Endlich haben sich 5 und auch sogleich die grössten von unseren mittlerweile 10 Koi  an die Oberfläche gewagt. 
Wollten wohl etwas Sonne tanken   8)

Es gibt zwar vieeeeeeel schönere, bessere Aufnahmen von Koi und co aber ich bin schon froh, dass ich sie überhaupt fotografieren konnte


----------



## Thorsten (28. Aug. 2005)

Hi Doris,

na, nun weisste wenigstens das Sie noch leben  8)   

Die Sichtiefe ist wirklich nicht berauschend...immer noch nicht besser??


----------



## Doris (28. Aug. 2005)

Hi Thorsten

Doch doch, sie ist schon besser geworden, zwar noch nicht soooo gut, aber mittlerweile können wir schon wieder auf ca.80 cm erkennen, was sich dort unten befindet.


----------



## Dodi (28. Aug. 2005)

Hi, Doris!

Wie groß sind den Deine "Großen"? 
Sehen doch hübsch aus, Deine Koi!

Ich weiß, es ist äußerst schwierig, im Teich vernünftige Bilder von Fischen zu machen, die Lichtreflexe auf der Wasseroberfläche sind manchmal so stark, daß man verzweifeln könnte...

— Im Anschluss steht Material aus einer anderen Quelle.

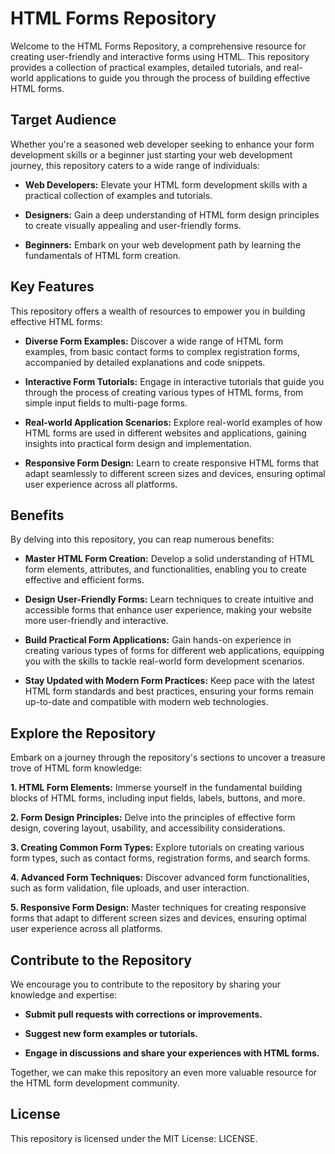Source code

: # HTML Forms Repository

Welcome to the HTML Forms Repository, a comprehensive resource for creating user-friendly and interactive forms using HTML. This repository provides a collection of practical examples, detailed tutorials, and real-world applications to guide you through the process of building effective HTML forms.

## Target Audience

Whether you're a seasoned web developer seeking to enhance your form development skills or a beginner just starting your web development journey, this repository caters to a wide range of individuals:

* **Web Developers:** Elevate your HTML form development skills with a practical collection of examples and tutorials.

* **Designers:** Gain a deep understanding of HTML form design principles to create visually appealing and user-friendly forms.

* **Beginners:** Embark on your web development path by learning the fundamentals of HTML form creation.

## Key Features

This repository offers a wealth of resources to empower you in building effective HTML forms:

* **Diverse Form Examples:** Discover a wide range of HTML form examples, from basic contact forms to complex registration forms, accompanied by detailed explanations and code snippets.

* **Interactive Form Tutorials:** Engage in interactive tutorials that guide you through the process of creating various types of HTML forms, from simple input fields to multi-page forms.

* **Real-world Application Scenarios:** Explore real-world examples of how HTML forms are used in different websites and applications, gaining insights into practical form design and implementation.

* **Responsive Form Design:** Learn to create responsive HTML forms that adapt seamlessly to different screen sizes and devices, ensuring optimal user experience across all platforms.

## Benefits

By delving into this repository, you can reap numerous benefits:

* **Master HTML Form Creation:** Develop a solid understanding of HTML form elements, attributes, and functionalities, enabling you to create effective and efficient forms.

* **Design User-Friendly Forms:** Learn techniques to create intuitive and accessible forms that enhance user experience, making your website more user-friendly and interactive.

* **Build Practical Form Applications:** Gain hands-on experience in creating various types of forms for different web applications, equipping you with the skills to tackle real-world form development scenarios.

* **Stay Updated with Modern Form Practices:** Keep pace with the latest HTML form standards and best practices, ensuring your forms remain up-to-date and compatible with modern web technologies.

## Explore the Repository

Embark on a journey through the repository's sections to uncover a treasure trove of HTML form knowledge:

**1. HTML Form Elements:** Immerse yourself in the fundamental building blocks of HTML forms, including input fields, labels, buttons, and more.

**2. Form Design Principles:** Delve into the principles of effective form design, covering layout, usability, and accessibility considerations.

**3. Creating Common Form Types:** Explore tutorials on creating various form types, such as contact forms, registration forms, and search forms.

**4. Advanced Form Techniques:** Discover advanced form functionalities, such as form validation, file uploads, and user interaction.

**5. Responsive Form Design:** Master techniques for creating responsive forms that adapt to different screen sizes and devices, ensuring optimal user experience across all platforms.

## Contribute to the Repository

We encourage you to contribute to the repository by sharing your knowledge and expertise:

* **Submit pull requests with corrections or improvements.**

* **Suggest new form examples or tutorials.**

* **Engage in discussions and share your experiences with HTML forms.**

Together, we can make this repository an even more valuable resource for the HTML form development community.

## License

This repository is licensed under the MIT License: LICENSE.
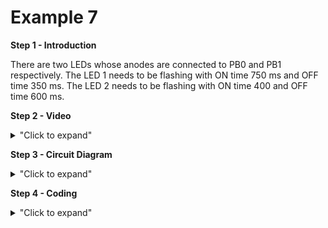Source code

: # Example 7
**Step 1 - Introduction** </br>

There are two LEDs whose anodes are connected to PB0 and PB1 respectively. The LED 1
needs to be flashing with ON time 750 ms and OFF time 350 ms. The LED 2 needs to be
flashing with ON time 400 and OFF time 600 ms.

**Step 2 - Video** </br>

<details>
<summary>"Click to expand"</summary>

Youtube link here --> https://www.youtube.com/embed/vuI3QX1D5l4

[![Example 7](https://img.youtube.com/vi/vuI3QX1D5l4/0.jpg)](https://www.youtube.com/watch?v=vuI3QX1D5l4)
</details>

**Step 3 - Circuit Diagram** <br/>

<details>
<summary>"Click to expand"</summary>
<p align = "centre">
  <img src="https://github.com/Basitzaky/Embedded_System/blob/main/Week%2004/Example%207/Example%207.PNG" width = "473" height = "400" />   <img src="https://github.com/Basitzaky/Embedded_System/blob/main/Week%2004/Example%207/Setup%20Diagram.jpeg" width = "473" height = "400" />
  
&nbsp; &nbsp; &nbsp; &nbsp; &nbsp; &nbsp; &nbsp; &nbsp; &nbsp; &nbsp; &nbsp; &nbsp; &nbsp; &nbsp; &nbsp; &nbsp; &nbsp; &nbsp; &nbsp; &nbsp; &nbsp; &nbsp; &nbsp; &nbsp; Frtizing &nbsp; &nbsp; &nbsp; &nbsp; &nbsp; &nbsp; &nbsp; &nbsp; &nbsp; &nbsp; &nbsp; &nbsp; &nbsp; &nbsp; &nbsp; &nbsp; &nbsp; &nbsp; &nbsp; &nbsp; &nbsp; &nbsp; &nbsp; &nbsp; &nbsp; &nbsp; &nbsp; &nbsp; &nbsp; &nbsp; &nbsp; &nbsp; &nbsp; &nbsp; &nbsp; &nbsp; &nbsp; &nbsp; &nbsp; &nbsp; &nbsp; &nbsp; &nbsp; &nbsp; &nbsp; &nbsp; &nbsp; &nbsp; &nbsp; &nbsp; &nbsp; Actual &nbsp; &nbsp; &nbsp; &nbsp; &nbsp; &nbsp; &nbsp; &nbsp; &nbsp; &nbsp; &nbsp; &nbsp; &nbsp; &nbsp; &nbsp; &nbsp; &nbsp; &nbsp;
</details>

**Step 4 - Coding** <br/> 

<details>
<summary>"Click to expand"</summary>
  
You can look at the code here --> <a href="https://github.com/Basitzaky/Embedded_System/blob/main/Week%2004/Example%207/Example_7.ino">Arduino Code</a>
  
![Ex7Cod1](https://user-images.githubusercontent.com/56385955/98255464-655d7800-1fb8-11eb-998b-8cd931f58f7b.PNG)
  
![Ex7Cod2](https://user-images.githubusercontent.com/56385955/98255531-73ab9400-1fb8-11eb-9d95-602da2754208.PNG)

</details>
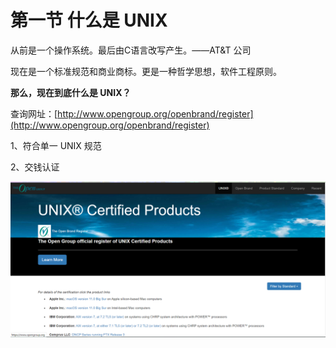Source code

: # 第一节 什么是 UNIX

从前是一个操作系统。最后由C语言改写产生。——AT&T 公司

现在是一个标准规范和商业商标。更是一种哲学思想，软件工程原则。

**那么，现在到底什么是 UNIX？**

查询网址：[http://www.opengroup.org/openbrand/register](http://www.opengroup.org/openbrand/register)

1、符合单一 UNIX 规范

2、交钱认证

![](../.gitbook/assets/图片1.png)
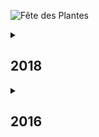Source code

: ![Fête des Plantes](img/actions/fete_des_plantes/thumb.jpg)

<details close>
<summary><h2>2018</h2></summary>
</details>  

<details close>
<summary><h2>2016</h2></summary>
</details>  
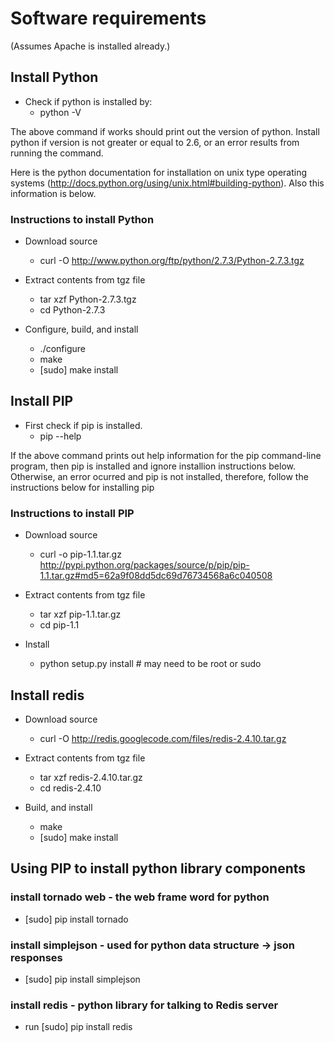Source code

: # Software requirements 


(Assumes Apache is installed already.)


## Install Python
* Check if python is installed by:
	* python -V


The above command if works should print out the version of python. Install python if version is not greater or equal to 2.6, or an error results from running the command.


Here is the python documentation for installation on unix type operating systems (http://docs.python.org/using/unix.html#building-python). Also this information is below.


### Instructions to install Python
* Download source 
	* curl -O http://www.python.org/ftp/python/2.7.3/Python-2.7.3.tgz


* Extract contents from tgz file
	* tar xzf Python-2.7.3.tgz
	* cd Python-2.7.3


* Configure, build, and install
	* ./configure
	* make
	* [sudo] make install




## Install PIP
* First check if pip is installed.
	* pip --help


If the above command prints out help information for the pip command-line program, then pip is installed and ignore installion instructions below. Otherwise, an error ocurred and pip is not installed, therefore, follow the instructions below for installing pip


### Instructions to install PIP
* Download source
	* curl -o pip-1.1.tar.gz http://pypi.python.org/packages/source/p/pip/pip-1.1.tar.gz#md5=62a9f08dd5dc69d76734568a6c040508


* Extract contents from tgz file
	* tar xzf pip-1.1.tar.gz
	* cd pip-1.1


* Install
	* python setup.py install # may need to be root or sudo




## Install redis

* Download source
	* curl -O http://redis.googlecode.com/files/redis-2.4.10.tar.gz


* Extract contents from tgz file
	* tar xzf redis-2.4.10.tar.gz
	* cd redis-2.4.10


* Build, and install
	* make
	* [sudo] make install


## Using PIP to install python library components
### install tornado web - the web frame word for python
* [sudo] pip install tornado

### install simplejson - used for python data structure -> json responses
* [sudo] pip install simplejson

### install redis - python library for talking to Redis server
* run [sudo] pip install redis
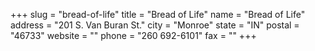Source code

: +++
slug = "bread-of-life"
title = "Bread of Life"
name = "Bread of Life"
address = "201 S. Van Buran St."
city = "Monroe"
state = "IN"
postal = "46733"
website = ""
phone = "260 692-6101"
fax = ""
+++
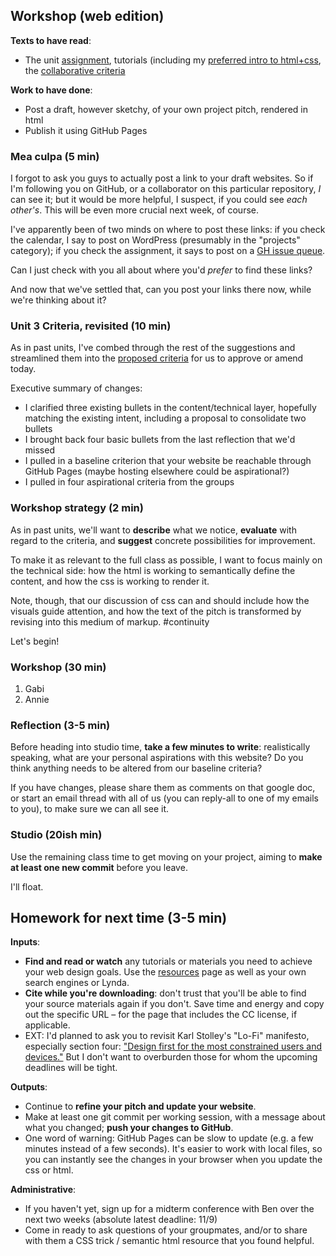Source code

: ## Workshop (web edition)

**Texts to have read**:

* The unit [assignment](https://benmiller314.github.io/cdm-assignments/web), tutorials (including my [preferred intro to html+css](https://internetingishard.com/html-and-css/), the [collaborative criteria](http://bit.ly/cdm2017fall#heading=h.vz5jq9usb1l0)

**Work to have done**:

* Post a draft, however sketchy, of your own project pitch, rendered in html
* Publish it using GitHub Pages


<!--
[toc tag="h2" title="Plan for the Day"]
-->

### Mea culpa (5 min)

I forgot to ask you guys to actually post a link to your draft websites. So if I'm following you on GitHub, or a collaborator on this particular repository, *I* can see it; but it would be more helpful, I suspect, if you could see *each other's*. This will be even more crucial next week, of course.

I've apparently been of two minds on where to post these links: if you check the calendar, I say to post on WordPress (presumably in the "projects" category); if you check the assignment, it says to post on a [GH issue queue](https://github.com/benmiller314/fall-2017/issues/3).

Can I just check with you all about where you'd *prefer* to find these links? 

And now that we've settled that, can you post your links there now, while we're thinking about it? 


### Unit 3 Criteria, revisited (10 min)

As in past units, I've combed through the rest of the suggestions and streamlined them into the [proposed criteria](http://bit.ly/cdm2017fall#heading=h.vz5jq9usb1l0) for us to approve or amend today.

Executive summary of changes:

* I clarified three existing bullets in the content/technical layer, hopefully matching the existing intent, including a proposal to consolidate two bullets
* I brought back four basic bullets from the last reflection that we'd missed
* I pulled in a baseline criterion that your website be reachable through GitHub Pages (maybe hosting elsewhere could be aspirational?)
* I pulled in four aspirational criteria from the groups


### Workshop strategy (2 min)

As in past units, we'll want to **describe** what we notice, **evaluate** with regard to the criteria, and **suggest** concrete possibilities for improvement. 

To make it as relevant to the full class as possible, I want to focus mainly on the technical side: how the html is working to semantically define the content, and how the css is working to render it. 

Note, though, that our discussion of css can and should include how the visuals guide attention, and how the text of the pitch is transformed by revising into this medium of markup. <a>#continuity</a> 

Let's begin!

### Workshop (30 min)

1. Gabi
2. Annie

### Reflection (3-5 min)
Before heading into studio time, **take a few minutes to write**: realistically speaking, what are your personal aspirations with this website? Do you think anything needs to be altered from our baseline criteria?

If you have changes, please share them as comments on that google doc, or start an email thread with all of us (you can reply-all to one of my emails to you), to make sure we can all see it.


### Studio (20ish min)

Use the remaining class time to get moving on your project, aiming to **make at least one new commit** before you leave. 

I'll float.


## Homework for next time (3-5 min)

**Inputs**:

* **Find and read or watch** any tutorials or materials you need to achieve your web design goals. Use the [resources](http://cdm2017.majoringinmeta.net/resources) page as well as your own search engines or Lynda.
* **Cite while you're downloading**: don't trust that you'll be able to find your source materials again if you don't. Save time and energy and copy out the specific URL – for the page that includes the CC license, if applicable.
* EXT: I'd planned to ask you to revisit Karl Stolley's "Lo-Fi" manifesto, especially section four: ["Design first for the most constrained users and devices."](http://kairos.technorhetoric.net/20.2/inventio/stolley/#point-four) But I don't want to overburden those for whom the upcoming deadlines will be tight.

**Outputs**:

* Continue to **refine your pitch and update your website**.
* Make at least one git commit per working session, with a message about what you changed; **push your changes to GitHub**.
 * One word of warning: GitHub Pages can be slow to update (e.g. a few minutes instead of a few seconds). It's easier to work with local files, so you can instantly see the changes in your browser when you update the css or html.

**Administrative**:

* If you haven't yet, sign up for a midterm conference with Ben over the next two weeks (absolute latest deadline: 11/9)
* Come in ready to ask questions of your groupmates, and/or to share with them a CSS trick / semantic html resource that you found helpful.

Also, viel Spaß mit den Koi - kommen die denn auch schon zu fressen an die Hand?


----------



## olafkoi (28. Aug. 2005)

Hi Dodi

Kleinen Tipp mopse deinen Jo die Kamera und nimm einen Polfilter    dann funzt das wunderbar 

 Was Jo wohl dazu sagen wird .........Hauptsache er sieht das gez net    


Gruß 
Olaf


----------



## Administrator (28. Aug. 2005)

*OFFTOPIC*

Hi Olaf,

siehste und für sowas solls die Fotoecke geben ... ;-)


----------



## Doris (29. Aug. 2005)

Hallo Dodi

Der größte von ihnen ist etwa 24 cm. Die anderen 4 "grossen" sind so zwischen 16 und 20 cm. Das sind aber auch nur geschätzte Grössen, denn es ist schwierig die Grösse zu bestimmen.
Leider kommen sie zum Fressen noch nicht an die Hand. Sie sind noch ziemlich scheu. Aber ich hoffe, das kommt noch.


----------